Eliminate it by 50%? Um. I think the word ‘eliminate’ is kind of absolute. You can’t partially eliminate something. You’re probably searching for the word ‘reduce’, here. Even so, the 50% saving that Magniwork boasts involves accepting a fatal logical non-sequitur based on the concept of ‘overunity’ energy generation. As a special service to Tetherd Cow Ahead readers (and all people everywhere who like things explained in diagrams) I have created a page here that outlines, in simple terms, the logical flaw inherent in overunity. You don’t even need to understand physics to see how such a scheme must always fail.

The free energy devices have been suppressed by the corporate world because such devices, would allow people to create their own energy for free, which would ultimately shut down the big energy corporations, because people won’t need to pay anymore for electricity to fill their pockets.

It’s an intriguing image, people walking around with pockets full of electricity.

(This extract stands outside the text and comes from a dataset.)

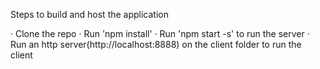 Steps to build and host the application

·         Clone the repo
·         Run 'npm install'
·         Run 'npm start -s' to run the server
·         Run an http server(http://localhost:8888) on the client folder to run the client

Our easy-to-follow guide will show you how to construct the Magniwork free energy generator, which will run infinitely and create free electric energy. This method has been thoroughly researched, and is currently considered as a possible mean of completely solving the energy crisis.

Only by idiots.

The magniwork free energy generator, can be efficiently used to power your home with almost zero costs on your side. Furthermore, the generator is eco-friendly and doesn’t produce any harmful byproducts.

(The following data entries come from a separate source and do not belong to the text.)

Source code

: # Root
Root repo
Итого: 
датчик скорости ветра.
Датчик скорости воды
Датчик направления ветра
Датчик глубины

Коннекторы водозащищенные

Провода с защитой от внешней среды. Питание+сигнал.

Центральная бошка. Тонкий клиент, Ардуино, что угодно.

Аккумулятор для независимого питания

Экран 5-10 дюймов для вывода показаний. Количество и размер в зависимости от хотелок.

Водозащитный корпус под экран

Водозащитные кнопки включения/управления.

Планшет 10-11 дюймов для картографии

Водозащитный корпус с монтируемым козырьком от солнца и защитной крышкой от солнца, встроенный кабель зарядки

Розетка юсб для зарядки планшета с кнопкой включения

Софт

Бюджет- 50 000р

Well, that’s probably true. Because it doesn’t produce ANYTHING.

We predict that the technology will rapidly spread, and some industry-insiders even predict that the magniwork free energy generators will be the energy in the future. These experts estimate, that by 2020 energy companies will start implementing this technology in order to create cheaper and more environment friendly energy.

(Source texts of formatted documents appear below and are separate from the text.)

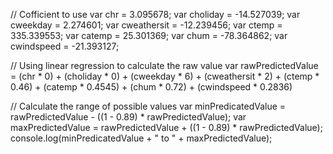 
// Cofficient to use
var chr = 3.095678;
var choliday = -14.527039;
var cweekday = 2.274601;
var cweathersit = -12.239456;
var ctemp = 335.339553;
var catemp = 25.301369;
var chum = -78.364862;
var cwindspeed = -21.393127;

// Using linear regression to calculate the raw value
var rawPredictedValue = 
(chr * 0) + 
(choliday * 0) + 
(cweekday * 6) + 
(cweathersit * 2) + 
(ctemp * 0.46) + 
(catemp * 0.4545) + 
(chum * 0.72) + 
(cwindspeed * 0.2836)

// Calculate the range of possible values
var minPredicatedValue = rawPredictedValue - ((1 - 0.89) * rawPredictedValue);
var maxPredictedValue = rawPredictedValue + ((1 - 0.89) * rawPredictedValue);
console.log(minPredicatedValue + " to " + maxPredictedValue);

OK, well I predict that in 2020 you’ll still be wheeling out the same old crap about your ‘invention’ being suppressed by the ‘big corporations’. Let’s see who’s the better predictor.

The Magniwork free energy generator is safe to use and operate. It doesn’t produce any harmful byproducts or gases, and there isn’t any hazard concerning the generator itself. Even if you have little children, they may freely walk in the close vicinity of the generator.

Although that might not be entirely safe, because they might point out that you’re violating the laws of thermodynamics and thus expose you as a nitwit.

Anyway, it goes on and on like this for a bit, with some testimonials that hold about as much credibility as a Shoo!TAG science experiment, before signing off with another convincing video about the evil plan by ‘the big companies’ to hide this amazing technology from us dumb suckers.

Hahahahaha! Dear Acowlytes! This is where the Magniwork site becomes very special and dear to my heart. The snippets of video featured in this ‘report’ are from a spoof documentary called ‘Conspiracy’ for which I wrote the music! In a fantastic metaphorical echo of the preposterousness of the overunity feedback loop, this ‘meta’ documentary, which was designed as an agglomeration of as many absurd free energy claims as we could stack together in one place (coupled with great Cold War-style black and white propaganda footage) has now come back to life as an endorsement of the the things it was sending up!

Just as overunity energy production pulls itself up with its own bootstraps, it seems that the free energy community is boosting its credentials with parodies of its own credentials! It is to laugh.

⊗∴—∴⊗∴—∴⊗∴—∴⊗∴—∴⊗∴—∴⊗∴—∴⊗∴—∴⊗∴—∴⊗∴—∴⊗∴—∴⊗∴—∴⊗

Well, that turned out rather more long-winded than I expected. What happened, you see, is that I connected a Magniwork generator to my computer, and before I knew it, I was producing unlimited free energy fuelled postings. In much the same way as the unbelievable claims of the free energy movement, they just go on and on and on and on and on and on and on and on and on and on and on and on and on and on and on and on and on and on and on and on and on and on and on and on and on and on and on and on and on and on and on and on and on and on and on and on and on and on and on and on and on and on and on and on and on and on and on and on and on and on and on and on and on and on and on and on and on and on and on and on and on and ….

Infinitely.

♫ Everybody’s talks about a new world in the morning… new world in the morning so they say-ee-ay-ay… ♫ I myself don’t talk about a new world… Hey! WTF! What are you all doing here? Weren’t you killed by the earthquakes and the volcanoes and the asteroids? Goddamnit! Do you mean to say that I spent all that money on a Vivos Underground Fallout Shelter for nothing? You’re not going to tell me that noted astrologer Richard Nolle, who predicted apocalyptic events as the FULL moon approached perigee, and who was quoted on Space.com, ((Who, I hope, are still sitting in the corner with their dunce cap on…)) was wrong? Son of a bitch!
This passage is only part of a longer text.